The "object sentinel" trick
Here's a neat trick that's pretty useful:
A sentinel value is a special value you can set a variable to. It's special, because it's different from all "legal" values that could be in that variable. So it's used as a signal.
For example:
If you have a variable x, holding an int... except when the number is undefined, maybe because the user never supplied it. Then you can set x to None. In that case, None is being used as a sentinel value.
But sometimes, the nature of your data makes None a "legal" value. What do you do then?
Example: a dictionary.
If your dictionary "mydict" maps strings to ints, you can write "mydict.get('some_key')". That get() method returns the value for that key in the dictionary, or None if that key isn't in there at all.

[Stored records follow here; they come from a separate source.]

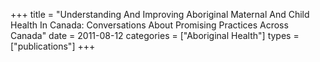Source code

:+++
title = "Understanding And Improving Aboriginal Maternal And Child Health In Canada: Conversations About Promising Practices Across Canada"
date = 2011-08-12
categories = ["Aboriginal Health"]
types = ["publications"]
+++
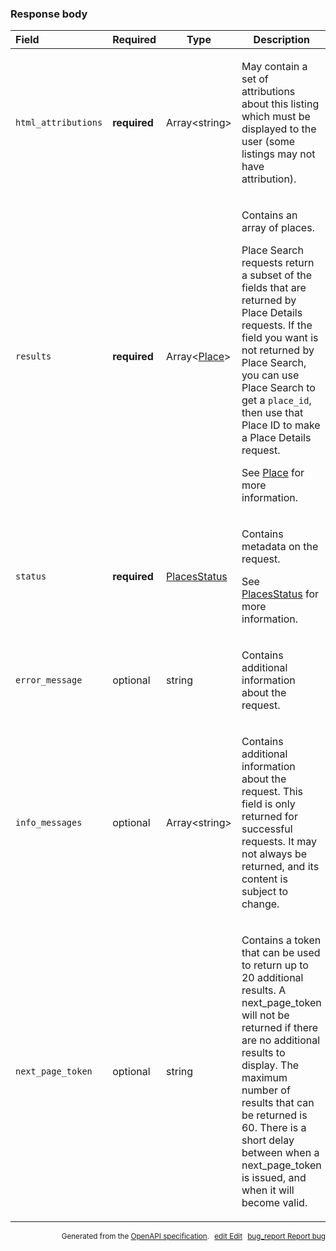 <!--- This is a generated file, do not edit! -->
<!--- [START maps_http_schema_placesnearbysearchresponse] -->
<h3 class="schema-object" id="PlacesNearbySearchResponse">Response body</h3>

| Field               | Required     | Type                                         | Description                                                                                                                                                                                                                                                                                                                                                                                                                    |
| :------------------ | ------------ | -------------------------------------------- | ------------------------------------------------------------------------------------------------------------------------------------------------------------------------------------------------------------------------------------------------------------------------------------------------------------------------------------------------------------------------------------------------------------------------------ |
| `html_attributions` | **required** | Array&lt;string&gt;                          | <div class="nonref-property-description"><p>May contain a set of attributions about this listing which must be displayed to the user (some listings may not have attribution).</p></div>                                                                                                                                                                                                                                       |
| `results`           | **required** | Array&lt;[Place](#Place "Place")&gt;         | <div class="ref-property-description"><p>Contains an array of places.</p><div class="caution">Place Search requests return a subset of the fields that are returned by Place Details requests. If the field you want is not returned by Place Search, you can use Place Search to get a `place_id`, then use that Place ID to make a Place Details request.</div><p>See <a href="#Place">Place</a> for more information.</div> |
| `status`            | **required** | [PlacesStatus](#PlacesStatus "PlacesStatus") | <div class="ref-property-description"><p>Contains metadata on the request.</p><p>See <a href="#PlacesStatus">PlacesStatus</a> for more information.</div>                                                                                                                                                                                                                                                                      |
| `error_message`     | optional     | string                                       | <div class="nonref-property-description"><p>Contains additional information about the request.</p></div>                                                                                                                                                                                                                                                                                                                       |
| `info_messages`     | optional     | Array&lt;string&gt;                          | <div class="nonref-property-description"><p>Contains additional information about the request. This field is only returned for successful requests. It may not always be returned, and its content is subject to change.</p></div>                                                                                                                                                                                             |
| `next_page_token`   | optional     | string                                       | <div class="nonref-property-description"><p>Contains a token that can be used to return up to 20 additional results. A next_page_token will not be returned if there are no additional results to display. The maximum number of results that can be returned is 60. There is a short delay between when a next_page_token is issued, and when it will become valid.</p></div>                                                 |

<p style="text-align: right; font-size: smaller;">Generated from the <a class="gc-analytics-event" data-category="GMP" data-label="openapi-github" href="https://github.com/googlemaps/openapi-specification" title="Google Maps Platform OpenAPI Specification" class="external">OpenAPI specification</a>.
<a class="gc-analytics-event" data-category="GMP" data-label="openapi-github" style="margin-left: 5px;" href="https://github.com/googlemaps/openapi-specification/blob/main/specification/schema" title="Edit on GitHub"><span class="material-icons">edit</span> Edit</a>
<a class="gc-analytics-event" data-category="GMP" data-label="openapi-github" style="margin-left: 5px;" href="https://github.com/googlemaps/openapi-specification/issues/new?assignees=&labels=type%3A+bug%2C+triage+me&template=bug_report.md&title=[schema] Bug - PlacesNearbySearchResponse" title="File bug for schema on GitHub"><span class="material-icons">bug_report</span> Report bug</a>
</p>

<!--- [END maps_http_schema_placesnearbysearchresponse] -->
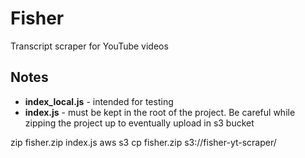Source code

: # Fisher

Transcript scraper for YouTube videos

## Notes

- **index_local.js** - intended for testing
- **index.js** - must be kept in the root of the project. Be careful while zipping the project up to eventually upload in s3 bucket

zip fisher.zip index.js
aws s3 cp fisher.zip s3://fisher-yt-scraper/
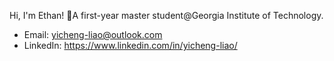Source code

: Hi, I'm Ethan! 👋A first-year master student@Georgia Institute of Technology.
- Email: yicheng-liao@outlook.com
- LinkedIn: https://www.linkedin.com/in/yicheng-liao/

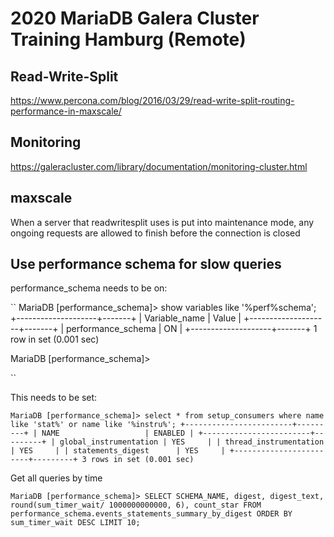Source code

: # 2020 MariaDB Galera Cluster Training Hamburg (Remote)

## Read-Write-Split 

https://www.percona.com/blog/2016/03/29/read-write-split-routing-performance-in-maxscale/

## Monitoring 

https://galeracluster.com/library/documentation/monitoring-cluster.html

## maxscale 

When a server that readwritesplit uses is put into maintenance mode, any ongoing requests are allowed to finish before the connection is closed

## Use performance schema for slow queries 

performance_schema needs to be on:

``
MariaDB [performance_schema]> show variables like '%perf%schema';
+--------------------+-------+
| Variable_name      | Value |
+--------------------+-------+
| performance_schema | ON    |
+--------------------+-------+
1 row in set (0.001 sec)

MariaDB [performance_schema]> 

``

This needs to be set:

``
MariaDB [performance_schema]> select * from setup_consumers where name like 'stat%' or name like '%instru%';
+------------------------+---------+
| NAME                   | ENABLED |
+------------------------+---------+
| global_instrumentation | YES     |
| thread_instrumentation | YES     |
| statements_digest      | YES     |
+------------------------+---------+
3 rows in set (0.001 sec)
``

Get all queries by time 

``
MariaDB [performance_schema]> SELECT SCHEMA_NAME, digest, digest_text, round(sum_timer_wait/ 1000000000000, 6), count_star FROM performance_schema.events_statements_summary_by_digest ORDER BY sum_timer_wait DESC LIMIT 10;
``
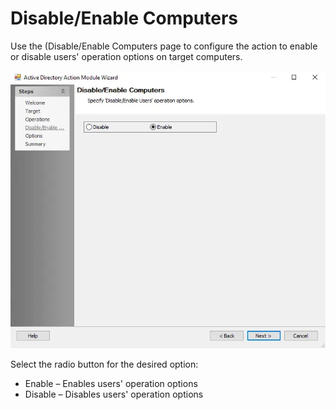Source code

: # Disable/Enable Computers

Use the (Disable/Enable Computers page to configure the action to enable or disable users' operation
options on target computers.

![Active Directory Action Module Wizard Disable/Enable Computers page](../../../../../../../static/img/product_docs/accessanalyzer/enterpriseauditor/admin/action/activedirectory/operations/disableenablecomputers.webp)

Select the radio button for the desired option:

- Enable – Enables users' operation options
- Disable – Disables users' operation options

The problem: maybe None is a value that gets inserted. Like this:
- mydict['some_key'] = None
If that happens, and .get() returns None, does that mean the key isn't in there? Or that it's in, but set to None?
You can't tell. So None doesn't work as a sentinel value in this case.
Okay, how about the string "NONE"? So you could write:
- val = mydict.get("some_key", "NONE")
get() can take a second argument, which will be the default instead of None. And this works if your dict values are only supposed to be int or None.
But what if strings are legal values? You didn't solve the problem, you just moved it around. And so on, for every built-in Python value you can think of.
Instead, side step this completely, by creating a unique object. Just do this:
- MISSING = object()
- val = mydict.get(key, MISSING)
-
- # later...
- if val is MISSING:
- # ...
What you did is use the built-in class called "object" (yes, it's lower case). And you create an instance of it.
That's unique. It has its own identity. Doesn't exist anywhere else. So there is zero chance that it will overlap with anything you might have in that dictionary.
What I like about this lil' example:
It's easy enough to understand quickly. But it brings together several parts of Python in a way that's complex enough to be interesting. Not to mention useful, from time to time.
Because when you learn about Python at a deeper level, the languages changes for you. You can do things you can't ordinarily do.